- 1501 Okunma
- 6 Yorum
- 1 Beğeni
SENSİZ DOKUZ YIL ON AY / ACI DOĞURDUM AVUÇLARIMA
Okuduğunuz yazı Günün Yazısı olarak seçilmiştir.
Sevdiğim;
Önce bir sigara daha yakayım, elimde sağ yanağının olduğu yarım resme bakarak, bir kahır daha çekeyim seni sigaramın üstüne adını yazarak.
’Çok sigara içiyorsun’ diyorlar bana, gülüyorum! Bir sigara daha yakıyorum. Eller ne bilsin sevdiğim ben kahrını her nefeste çürüsün diye ciğerlerime çekiyorum.
Hatırlar mısın bilmem. Elimden tutup ’burada benimle yaşar mısın ? ’ demiştin. Pencereleri yoktu, yıkıktı, döküktü, sıvasız duvarları, gülmüştüm sevdiğim, yüzümü yüzüne asıp daha sıkı tutup elini ’ burası salonumuz olur, burası mutfak, ama söz ver salatayı hep sen yapacaksın, burası da sana sarılıp ...’
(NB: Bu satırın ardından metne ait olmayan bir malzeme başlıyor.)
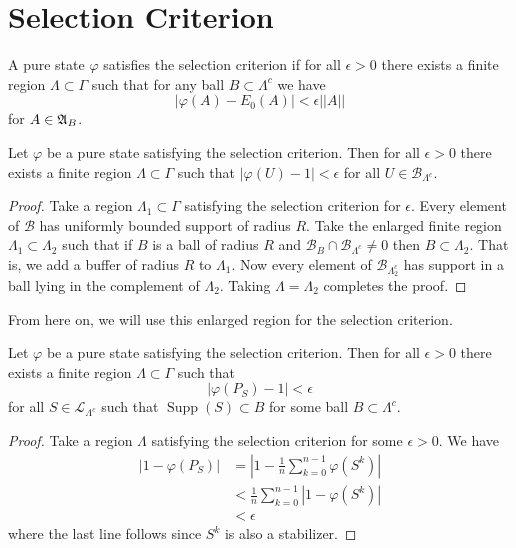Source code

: \documentclass[11pt]{amsart}
\begin{document}
\section{Selection Criterion}
\begin{defn}\label{def: Selection Criterion}
    A pure state $\varphi$ satisfies the selection criterion if for all $\epsilon>0$ there exists a finite region $\Lambda\subset \Gamma$ such that for any ball $B\subset \Lambda^c$ we have 
    \[
        |\varphi(A)-E_0(A)|<\epsilon||A||
    \]
    for $A\in \mathfrak{A}_{B}$. 
\end{defn}
\begin{lem}
    Let $\varphi$ be a pure state satisfying the selection criterion. Then for all $\epsilon>0$ there exists a finite region $\Lambda\subset\Gamma$ such that $|\varphi(U)-1|<\epsilon$ for all $U\in\mathcal B_{\Lambda^c}$.
    \begin{proof}
         Take a region $\Lambda_1\subset\Gamma$ satisfying the selection criterion for $\epsilon$. Every element of $\mathcal B$ has uniformly bounded support of radius $R$. Take the enlarged finite region $\Lambda_1\subset\Lambda_2$ such that if $B$ is a ball of radius $R$ and $\mathcal B_{B}\cap\mathcal B_{\Lambda^c}\neq0$ then $B \subset\Lambda_2$. That is, we add a buffer of radius $R$ to $\Lambda_1$. Now every element of $\mathcal B_{\Lambda_2^c}$ has support in a ball lying in the complement of $\Lambda_2$. Taking $\Lambda=\Lambda_2$ completes the proof. 
    \end{proof}
\end{lem}
From here on, we will use this enlarged region for the selection criterion.
\begin{lem}
    Let $\varphi$ be a pure state satisfying the selection criterion. Then for all $\epsilon>0$ there exists a finite region $\Lambda\subset\Gamma$ such that 
    \[
        |\varphi(P_S)-1|<\epsilon
    \]
    for all $S\in\mathcal L_{\Lambda^c}$ such that $\operatorname{Supp}(S)\subset B$ for some ball $B\subset\Lambda^c$.
    \begin{proof}
        Take a region $\Lambda$ satisfying the selection criterion for some $\epsilon>0$. We have 
        \begin{align*}
            |1-\varphi(P_S)|&=|1-\frac{1}{n}\sum_{k=0}^{n-1}\varphi(S^k)| \\
            &<\frac{1}{n}\sum_{k=0}^{n-1}|1-\varphi(S^k)|\\
            &<\epsilon
        \end{align*}
        where the last line follows since $S^k$ is also a stabilizer. 
    \end{proof}
\end{lem}
\end{document}
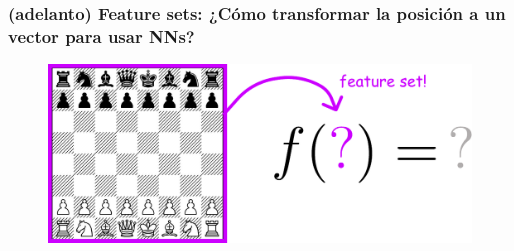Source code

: \begin{frame}
\frametitle{(adelanto) Feature sets: ¿Cómo transformar la posición a un vector para usar NNs?}
\begin{figure}
\centering
\includegraphics[width=1.0\linewidth]{../assets/slides/fs_motiv2.pdf}
\end{figure}
\end{frame}


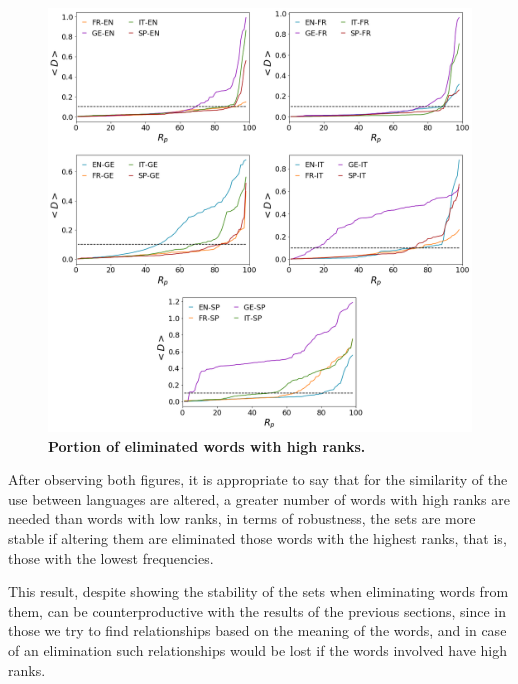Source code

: \documentclass[10pt,letterpaper]{article} %
\begin{document}
\begin{figure}[!h]
	\begin{adjustwidth}{-2.5cm}{1cm}
		\centering
		\includegraphics[scale=.38]{Rp_altos.png}
		\caption{{\bf Portion of eliminated words with high ranks.} }
		\label{fig.RP_high}
	\end{adjustwidth}
\end{figure}

After observing both figures, it is appropriate to say that for the similarity of the use between languages are altered, a greater number of words with high ranks are needed than words with low ranks, in terms of robustness, the sets are more stable if altering them are eliminated those words with the highest ranks, that is, those with the lowest frequencies.

This result, despite showing the stability of the sets when eliminating words from them, can be counterproductive with the results of the previous sections, since in those we try to find relationships based on the meaning of the words, and in case of an elimination such relationships would be lost if the words involved have high ranks.


\clearpage
\end{document}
Gülüşün sıvadı duvarları, o an dedim ’ Tanrım bir ömür kış görmeyeceğim’
Ne serseriliğimiz nede gözü karalığımız yetmedi etten duvarları yıkmaya. Gurur denen illet tek lafınla kalktı şaha, telefonun ucunda duyulan iki hıçkırık düğüm oldu gırtlağımıza. Dil bileylendi ’bitti’ dedin sonunda...
Leylasız bir çöl bıraktım sana, dilsiz bir göç hatıra.
Ayık bir yürekle seven her insan acının sarhoşluğuna dem olur. Ne zaman açık bir yarayla sana kanasam şair dediler adıma. Beni terk ettiğinden beri yıllar geçti üzerinden tam tamına dokuz yıl on ay. Acının gebeliğinde sancılı bir yaşam senden arda kalan. İçimden düşmesin diye adın harflerle seviştim, çelme taktım sevdalara, içimde ki boşluklara tırnaklarımla kazırken hasretini, seni gördüğüm o topraklı yolda düşürdüm gençliğimi. Her gün basıp geçtin değil mi üzerinden, kapında ki paspasa sildin izlerimi, karşında benim olmayan bir gülüş, benim olmayan kollar sardı seni. Kader dedin değil mi ayrılığa sebep. Suçu Tanrı’ya yükledin. İnsan kendi kaderini kendisini yazar diyorlar, kalemi kimin eline verdik ki biz ayrılık yazdı alnımıza...
Şimdi hangimiz kâğıt hangimiz kalem, bunca yıl bunca acı yol mu oldu sana sular hep tersine mi aktı, hem neden unutmadın ki beni, gerçi bende unutmak için sevmemiştim seni. Üstelik kimsesizdim, kimsem ol istemiştim…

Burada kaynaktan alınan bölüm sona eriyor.